EDUCATION: SCHOOL CHOICE
A national effort is under way to reform America's troubled public schools. But while most educators agree that change is needed, there is sharp disagreement over how best to reform public education. Many conservative activists champion school choice - a program that would give parents a government voucher to pay for a child's education in any private, public, or parochial school. But the idea of using government funds for private schools has been adamantly opposed by teachers' unions. School choice is one of the main education issues dividing the two presidential candidates. Bush
Strongly supports the "GI Bill for Children," which the administration proposed this summer. The bill calls for spending $500 million for a four-year grant program that would allow states and local communities to provide $1,000 educational vouchers to middle- and low-income families. The vouchers - which Bush calls "scholarships" - could be redeemed at any "lawfully operating" private, public, or parochial school.

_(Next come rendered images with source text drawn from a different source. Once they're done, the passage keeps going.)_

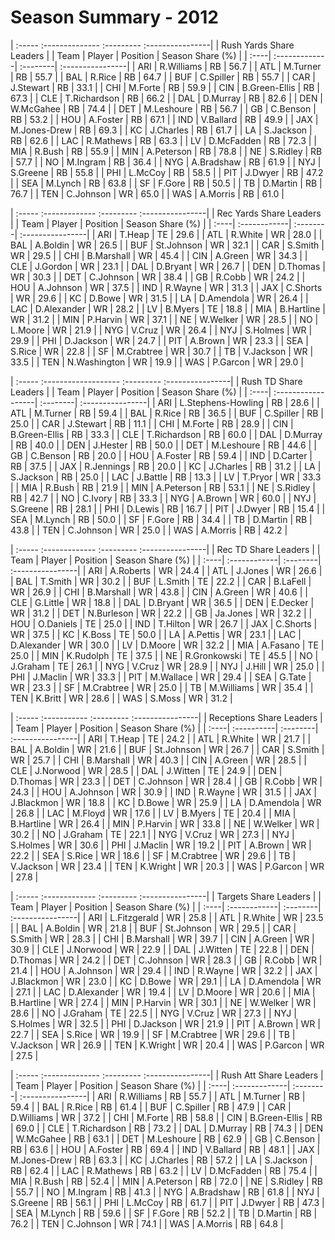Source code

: # Season Summary - 2012

| :----- :-------------- :--------- :----------------|
|              Rush Yards Share Leaders              |
| Team | Player        | Position | Season Share (%) |
| :----| :-------------| :--------| :----------------|
| ARI  | R.Williams    | RB       | 56.7             |
| ATL  | M.Turner      | RB       | 55.7             |
| BAL  | R.Rice        | RB       | 64.7             |
| BUF  | C.Spiller     | RB       | 55.7             |
| CAR  | J.Stewart     | RB       | 33.1             |
| CHI  | M.Forte       | RB       | 59.9             |
| CIN  | B.Green-Ellis | RB       | 67.3             |
| CLE  | T.Richardson  | RB       | 66.2             |
| DAL  | D.Murray      | RB       | 82.6             |
| DEN  | W.McGahee     | RB       | 74.4             |
| DET  | M.Leshoure    | RB       | 56.7             |
| GB   | C.Benson      | RB       | 53.2             |
| HOU  | A.Foster      | RB       | 67.1             |
| IND  | V.Ballard     | RB       | 49.9             |
| JAX  | M.Jones-Drew  | RB       | 69.3             |
| KC   | J.Charles     | RB       | 61.7             |
| LA   | S.Jackson     | RB       | 62.6             |
| LAC  | R.Mathews     | RB       | 63.3             |
| LV   | D.McFadden    | RB       | 72.3             |
| MIA  | R.Bush        | RB       | 55.9             |
| MIN  | A.Peterson    | RB       | 78.8             |
| NE   | S.Ridley      | RB       | 57.7             |
| NO   | M.Ingram      | RB       | 36.4             |
| NYG  | A.Bradshaw    | RB       | 61.9             |
| NYJ  | S.Greene      | RB       | 55.8             |
| PHI  | L.McCoy       | RB       | 58.5             |
| PIT  | J.Dwyer       | RB       | 47.2             |
| SEA  | M.Lynch       | RB       | 63.8             |
| SF   | F.Gore        | RB       | 50.5             |
| TB   | D.Martin      | RB       | 76.7             |
| TEN  | C.Johnson     | WR       | 65.0             |
| WAS  | A.Morris      | RB       | 61.0             |

| :----- :------------- :--------- :----------------|
|              Rec Yards Share Leaders              |
| Team | Player       | Position | Season Share (%) |
| :----| :------------| :--------| :----------------|
| ARI  | T.Heap       | TE       | 29.6             |
| ATL  | R.White      | WR       | 28.0             |
| BAL  | A.Boldin     | WR       | 26.5             |
| BUF  | St.Johnson   | WR       | 32.1             |
| CAR  | S.Smith      | WR       | 29.5             |
| CHI  | B.Marshall   | WR       | 45.4             |
| CIN  | A.Green      | WR       | 34.3             |
| CLE  | J.Gordon     | WR       | 23.1             |
| DAL  | D.Bryant     | WR       | 26.7             |
| DEN  | D.Thomas     | WR       | 30.3             |
| DET  | C.Johnson    | WR       | 38.4             |
| GB   | R.Cobb       | WR       | 24.2             |
| HOU  | A.Johnson    | WR       | 37.5             |
| IND  | R.Wayne      | WR       | 31.3             |
| JAX  | C.Shorts     | WR       | 29.6             |
| KC   | D.Bowe       | WR       | 31.5             |
| LA   | D.Amendola   | WR       | 26.4             |
| LAC  | D.Alexander  | WR       | 28.2             |
| LV   | B.Myers      | TE       | 18.8             |
| MIA  | B.Hartline   | WR       | 31.2             |
| MIN  | P.Harvin     | WR       | 37.1             |
| NE   | W.Welker     | WR       | 28.5             |
| NO   | L.Moore      | WR       | 21.9             |
| NYG  | V.Cruz       | WR       | 26.4             |
| NYJ  | S.Holmes     | WR       | 29.9             |
| PHI  | D.Jackson    | WR       | 24.7             |
| PIT  | A.Brown      | WR       | 23.3             |
| SEA  | S.Rice       | WR       | 22.8             |
| SF   | M.Crabtree   | WR       | 30.7             |
| TB   | V.Jackson    | WR       | 33.5             |
| TEN  | N.Washington | WR       | 19.9             |
| WAS  | P.Garcon     | WR       | 29.0             |

| :----- :------------------- :--------- :----------------|
|                  Rush TD Share Leaders                  |
| Team | Player             | Position | Season Share (%) |
| :----| :------------------| :--------| :----------------|
| ARI  | L.Stephens-Howling | RB       | 28.6             |
| ATL  | M.Turner           | RB       | 59.4             |
| BAL  | R.Rice             | RB       | 36.5             |
| BUF  | C.Spiller          | RB       | 25.0             |
| CAR  | J.Stewart          | RB       | 11.1             |
| CHI  | M.Forte            | RB       | 28.9             |
| CIN  | B.Green-Ellis      | RB       | 33.3             |
| CLE  | T.Richardson       | RB       | 60.0             |
| DAL  | D.Murray           | RB       | 40.0             |
| DEN  | J.Hester           | RB       | 50.0             |
| DET  | M.Leshoure         | RB       | 44.6             |
| GB   | C.Benson           | RB       | 20.0             |
| HOU  | A.Foster           | RB       | 59.4             |
| IND  | D.Carter           | RB       | 37.5             |
| JAX  | R.Jennings         | RB       | 20.0             |
| KC   | J.Charles          | RB       | 31.2             |
| LA   | S.Jackson          | RB       | 25.0             |
| LAC  | J.Battle           | RB       | 13.3             |
| LV   | T.Pryor            | WR       | 33.3             |
| MIA  | R.Bush             | RB       | 21.9             |
| MIN  | A.Peterson         | RB       | 53.1             |
| NE   | S.Ridley           | RB       | 42.7             |
| NO   | C.Ivory            | RB       | 33.3             |
| NYG  | A.Brown            | WR       | 60.0             |
| NYJ  | S.Greene           | RB       | 28.1             |
| PHI  | D.Lewis            | RB       | 16.7             |
| PIT  | J.Dwyer            | RB       | 15.4             |
| SEA  | M.Lynch            | RB       | 50.0             |
| SF   | F.Gore             | RB       | 34.4             |
| TB   | D.Martin           | RB       | 43.8             |
| TEN  | C.Johnson          | WR       | 25.0             |
| WAS  | A.Morris           | RB       | 42.2             |

| :----- :------------- :--------- :----------------|
|                Rec TD Share Leaders               |
| Team | Player       | Position | Season Share (%) |
| :----| :------------| :--------| :----------------|
| ARI  | A.Roberts    | WR       | 24.4             |
| ATL  | J.Jones      | WR       | 26.6             |
| BAL  | T.Smith      | WR       | 30.2             |
| BUF  | L.Smith      | TE       | 22.2             |
| CAR  | B.LaFell     | WR       | 26.9             |
| CHI  | B.Marshall   | WR       | 43.8             |
| CIN  | A.Green      | WR       | 40.6             |
| CLE  | G.Little     | WR       | 18.8             |
| DAL  | D.Bryant     | WR       | 36.5             |
| DEN  | E.Decker     | WR       | 31.2             |
| DET  | N.Burleson   | WR       | 22.2             |
| GB   | Ja.Jones     | WR       | 32.2             |
| HOU  | O.Daniels    | TE       | 25.0             |
| IND  | T.Hilton     | WR       | 26.7             |
| JAX  | C.Shorts     | WR       | 37.5             |
| KC   | K.Boss       | TE       | 50.0             |
| LA   | A.Pettis     | WR       | 23.1             |
| LAC  | D.Alexander  | WR       | 30.0             |
| LV   | D.Moore      | WR       | 32.2             |
| MIA  | A.Fasano     | TE       | 25.0             |
| MIN  | K.Rudolph    | TE       | 37.5             |
| NE   | R.Gronkowski | TE       | 45.5             |
| NO   | J.Graham     | TE       | 26.1             |
| NYG  | V.Cruz       | WR       | 28.9             |
| NYJ  | J.Hill       | WR       | 25.0             |
| PHI  | J.Maclin     | WR       | 33.3             |
| PIT  | M.Wallace    | WR       | 29.4             |
| SEA  | G.Tate       | WR       | 23.3             |
| SF   | M.Crabtree   | WR       | 25.0             |
| TB   | M.Williams   | WR       | 35.4             |
| TEN  | K.Britt      | WR       | 28.6             |
| WAS  | S.Moss       | WR       | 31.2             |

| :----- :----------- :--------- :----------------|
|             Receptions Share Leaders            |
| Team | Player     | Position | Season Share (%) |
| :----| :----------| :--------| :----------------|
| ARI  | T.Heap     | TE       | 24.2             |
| ATL  | R.White    | WR       | 21.7             |
| BAL  | A.Boldin   | WR       | 21.6             |
| BUF  | St.Johnson | WR       | 26.7             |
| CAR  | S.Smith    | WR       | 25.7             |
| CHI  | B.Marshall | WR       | 40.3             |
| CIN  | A.Green    | WR       | 28.5             |
| CLE  | J.Norwood  | WR       | 28.5             |
| DAL  | J.Witten   | TE       | 24.9             |
| DEN  | D.Thomas   | WR       | 23.3             |
| DET  | C.Johnson  | WR       | 28.4             |
| GB   | R.Cobb     | WR       | 24.3             |
| HOU  | A.Johnson  | WR       | 30.9             |
| IND  | R.Wayne    | WR       | 31.5             |
| JAX  | J.Blackmon | WR       | 18.8             |
| KC   | D.Bowe     | WR       | 25.9             |
| LA   | D.Amendola | WR       | 26.8             |
| LAC  | M.Floyd    | WR       | 17.6             |
| LV   | B.Myers    | TE       | 20.4             |
| MIA  | B.Hartline | WR       | 26.4             |
| MIN  | P.Harvin   | WR       | 33.8             |
| NE   | W.Welker   | WR       | 30.2             |
| NO   | J.Graham   | TE       | 22.1             |
| NYG  | V.Cruz     | WR       | 27.3             |
| NYJ  | S.Holmes   | WR       | 30.6             |
| PHI  | J.Maclin   | WR       | 19.2             |
| PIT  | A.Brown    | WR       | 22.2             |
| SEA  | S.Rice     | WR       | 18.6             |
| SF   | M.Crabtree | WR       | 29.6             |
| TB   | V.Jackson  | WR       | 23.4             |
| TEN  | K.Wright   | WR       | 20.3             |
| WAS  | P.Garcon   | WR       | 27.8             |

| :----- :------------- :--------- :----------------|
|               Targets Share Leaders               |
| Team | Player       | Position | Season Share (%) |
| :----| :------------| :--------| :----------------|
| ARI  | L.Fitzgerald | WR       | 25.8             |
| ATL  | R.White      | WR       | 23.5             |
| BAL  | A.Boldin     | WR       | 21.8             |
| BUF  | St.Johnson   | WR       | 29.5             |
| CAR  | S.Smith      | WR       | 28.3             |
| CHI  | B.Marshall   | WR       | 39.7             |
| CIN  | A.Green      | WR       | 30.9             |
| CLE  | J.Norwood    | WR       | 22.9             |
| DAL  | J.Witten     | TE       | 22.8             |
| DEN  | D.Thomas     | WR       | 24.2             |
| DET  | C.Johnson    | WR       | 28.3             |
| GB   | R.Cobb       | WR       | 21.4             |
| HOU  | A.Johnson    | WR       | 29.4             |
| IND  | R.Wayne      | WR       | 32.2             |
| JAX  | J.Blackmon   | WR       | 23.0             |
| KC   | D.Bowe       | WR       | 29.1             |
| LA   | D.Amendola   | WR       | 27.1             |
| LAC  | D.Alexander  | WR       | 19.4             |
| LV   | D.Moore      | WR       | 20.6             |
| MIA  | B.Hartline   | WR       | 27.4             |
| MIN  | P.Harvin     | WR       | 30.1             |
| NE   | W.Welker     | WR       | 28.6             |
| NO   | J.Graham     | TE       | 22.5             |
| NYG  | V.Cruz       | WR       | 27.3             |
| NYJ  | S.Holmes     | WR       | 32.5             |
| PHI  | D.Jackson    | WR       | 21.9             |
| PIT  | A.Brown      | WR       | 22.7             |
| SEA  | S.Rice       | WR       | 19.9             |
| SF   | M.Crabtree   | WR       | 29.6             |
| TB   | V.Jackson    | WR       | 26.9             |
| TEN  | K.Wright     | WR       | 20.4             |
| WAS  | P.Garcon     | WR       | 27.5             |

| :----- :-------------- :--------- :----------------|
|               Rush Att Share Leaders               |
| Team | Player        | Position | Season Share (%) |
| :----| :-------------| :--------| :----------------|
| ARI  | R.Williams    | RB       | 55.7             |
| ATL  | M.Turner      | RB       | 59.4             |
| BAL  | R.Rice        | RB       | 61.4             |
| BUF  | C.Spiller     | RB       | 47.9             |
| CAR  | D.Williams    | WR       | 37.2             |
| CHI  | M.Forte       | RB       | 58.8             |
| CIN  | B.Green-Ellis | RB       | 69.0             |
| CLE  | T.Richardson  | RB       | 73.2             |
| DAL  | D.Murray      | RB       | 74.3             |
| DEN  | W.McGahee     | RB       | 63.1             |
| DET  | M.Leshoure    | RB       | 62.9             |
| GB   | C.Benson      | RB       | 63.6             |
| HOU  | A.Foster      | RB       | 69.4             |
| IND  | V.Ballard     | RB       | 48.1             |
| JAX  | M.Jones-Drew  | RB       | 63.3             |
| KC   | J.Charles     | RB       | 57.2             |
| LA   | S.Jackson     | RB       | 62.4             |
| LAC  | R.Mathews     | RB       | 63.2             |
| LV   | D.McFadden    | RB       | 75.4             |
| MIA  | R.Bush        | RB       | 52.4             |
| MIN  | A.Peterson    | RB       | 72.0             |
| NE   | S.Ridley      | RB       | 55.7             |
| NO   | M.Ingram      | RB       | 41.3             |
| NYG  | A.Bradshaw    | RB       | 61.8             |
| NYJ  | S.Greene      | RB       | 56.1             |
| PHI  | L.McCoy       | RB       | 61.7             |
| PIT  | J.Dwyer       | RB       | 47.3             |
| SEA  | M.Lynch       | RB       | 59.6             |
| SF   | F.Gore        | RB       | 52.2             |
| TB   | D.Martin      | RB       | 76.2             |
| TEN  | C.Johnson     | WR       | 74.1             |
| WAS  | A.Morris      | RB       | 64.8             |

The GOP platform states: "This innovative plan will not only drive schools to excel as they compete, but will also give every parent consumer power to obtain an excellent education for his or her child." Clinton
Strongly opposes a voucher program that would include private and parochial schools. He also opposes giving tax credits to parents who send their children to private schools. Either program, Clinton argues, would "bankrupt the public school system - the bedrock of democracy." He also raises concerns that providing government funding to parochial schools could violate the First Amendment's prohibition against government sponsorship of religion.
However, Clinton does favor giving parents the right to choose to send their children to any public school as long as there is "protection from discrimination based on race, religion, or income." The governor instituted such a public-school choice program in Arkansas.